[Dataset entries]
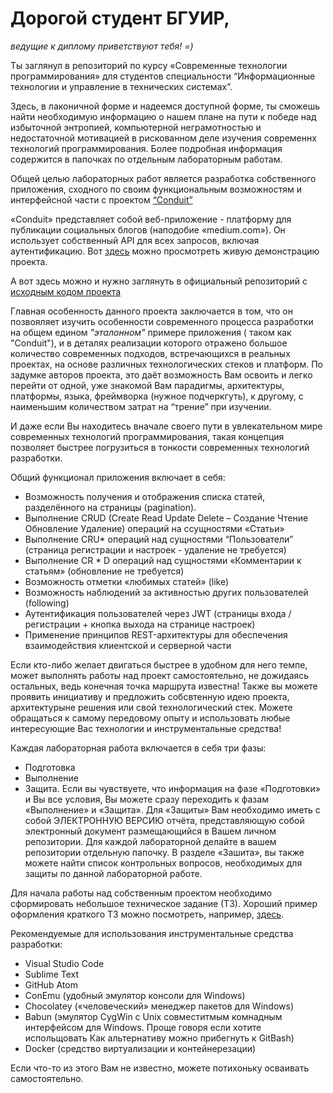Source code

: # Дорогой студент БГУИР,
*ведущие к диплому приветствуют тебя! =)*

Ты заглянул в репозиторий по курсу «Современные технологии программирования» для студентов специальности “Информационные технологии и управление в технических системах”.

Здесь, в лаконичной форме и надеемся доступной форме, ты сможешь найти необходимую информацию о нашем плане на пути к победе над избыточной энтропией, компьютерной неграмотностью и недостаточной мотивацией в рискованном деле изучения современнх технологий программирования.
Более подробная информация содержится в папочках по отдельным лабораторным работам.

Общей целью лабораторных работ является разработка собственного приложения, сходного по своим функциональным возможностям и интерфейсной части с проектом [“Conduit”](https://github.com/gothinkster/realworld)

«Conduit» представляет собой веб-приложение - платформу для публикации социальных блогов (наподобие «medium.com»). Он использует собственный API для всех запросов, включая аутентификацию. Вот [здесь](https://demo.realworld.io) можно просмотреть живую демонстрацию проекта.

А вот здесь можно и нужно заглянуть в официальный репозиторий с [исходным кодом проекта](https://github.com/gothinkster/realworld)

Главная особенность данного проекта заключается в том, что он позвояляет изучить особенности современного процесса разработки на общем едином *"эталонном"* примере приложения ( таком как "Сonduit"), и в деталях реализации которого отражено большое количество современных подходов, встречающихся в реальных проектах, на основе различных технологических стеков и платформ. 
По задумке авторов проекта, это даёт возможность Вам освоить и легко перейти от одной, уже знакомой Вам парадигмы, архитектуры, платформы, языка, фреймворка (нужное подчеркгуть), к другому, с наименьшим количеством затрат на “трение” при изучении. 

 И даже если Вы находитесь вначале своего пути в увлекательном мире современных технологий программирования, такая концепция позволяет быстрее погрузиться в тонкости современных технологий разработки.


Общий функционал приложения включает в себя:
- Возможность получения и отображения списка статей, разделённого на страницы (pagination).
- Выполнение CRUD (Create Read Update Delete – Создание Чтение Обновление Удаление) операций на ссущностями «Статьи»
- Выполнение CRU* операций над сущностями “Пользователи” (страница регистрации и настроек - удаление не требуется)
- Выполнение CR * D операций над сущностями «Комментарии к статьям» (обновление не требуется)
- Возможность отметки «любимых статей» (like)
- Возможность наблюдений за активностью других пользователей (following)
- Аутентификация пользователей через JWT (страницы входа / регистрации + кнопка выхода на странице настроек)
- Применение принципов REST-архитектуры для обеспечения взаимодействия клиентской и серверной части 


Если кто-либо желает двигаться быстрее в удобном для него темпе, может выполнять работы над проект самостоятельно, не дожидаясь остальных, ведь конечная точка маршрута известна!
Также вы можете проявить инициативу и предложить собсвтенную идею проекта, архитектурыне решения или свой технологический стек.
Можете обращаться к самому передовому опыту и использовать любые интересующие Вас технологии и инструментальные средства!

Каждая лабораторная работа включается в себя три фазы:
- Подготовка
- Выполнение
- Защита.
Если вы чувствуете, что информация на фазе «Подготовки» и Вы все условия, Вы можете сразу переходить к фазам «Выполнение» и «Защита».
Для «Защиты» Вам необходимо иметь с собой ЭЛЕКТРОННУЮ ВЕРСИЮ отчёта, представляющую собой электронный документ размещающийся в Вашем личном репозитории.  Для каждой лабораторной делайте в вашем репозитории отдельную папочку.
В разделе «Зашита», вы также можете найти список контрольных вопросов, необходимых для защиты по данной лабораторной работе.

Для начала работы над собственным проектом необходимо сформировать небольшое техническое задание (ТЗ).
Хороший пример оформления краткого ТЗ можно посмотреть, например, [здесь](https://github.com/Kingsssman/traveland/blob/master/README.md).

Рекомендуемые для использования инструментальные средства разработки:
- Visual Studio Code
- Sublime Text
- GitHub Atom
- СonEmu (удобный эмулятор консоли для Windows)
- Сhocolatey («человеческий» менеджер пакетов для Windows)
- Babun (эмулятор СygWin с Unix совместитмым комнадным интерфейсом для Windows. Проще говоря если хотите испольщовать Как альтернативу можно прибегнуть к GitBash)
- Docker (средство виртуализации и контейнерезации)

Если что-то из этого Вам не известно, можете потихоньку осваивать самостоятельно.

Task description :: Please find each line in the records above that holds the word "пути", and copy it.

Task answer ::
Здесь, в лаконичной форме и надеемся доступной форме, ты сможешь найти необходимую информацию о нашем плане на пути к победе над избыточной энтропией, компьютерной неграмотностью и недостаточной мотивацией в рискованном деле изучения современнх технологий программирования.
 И даже если Вы находитесь вначале своего пути в увлекательном мире современных технологий программирования, такая концепция позволяет быстрее погрузиться в тонкости современных технологий разработки.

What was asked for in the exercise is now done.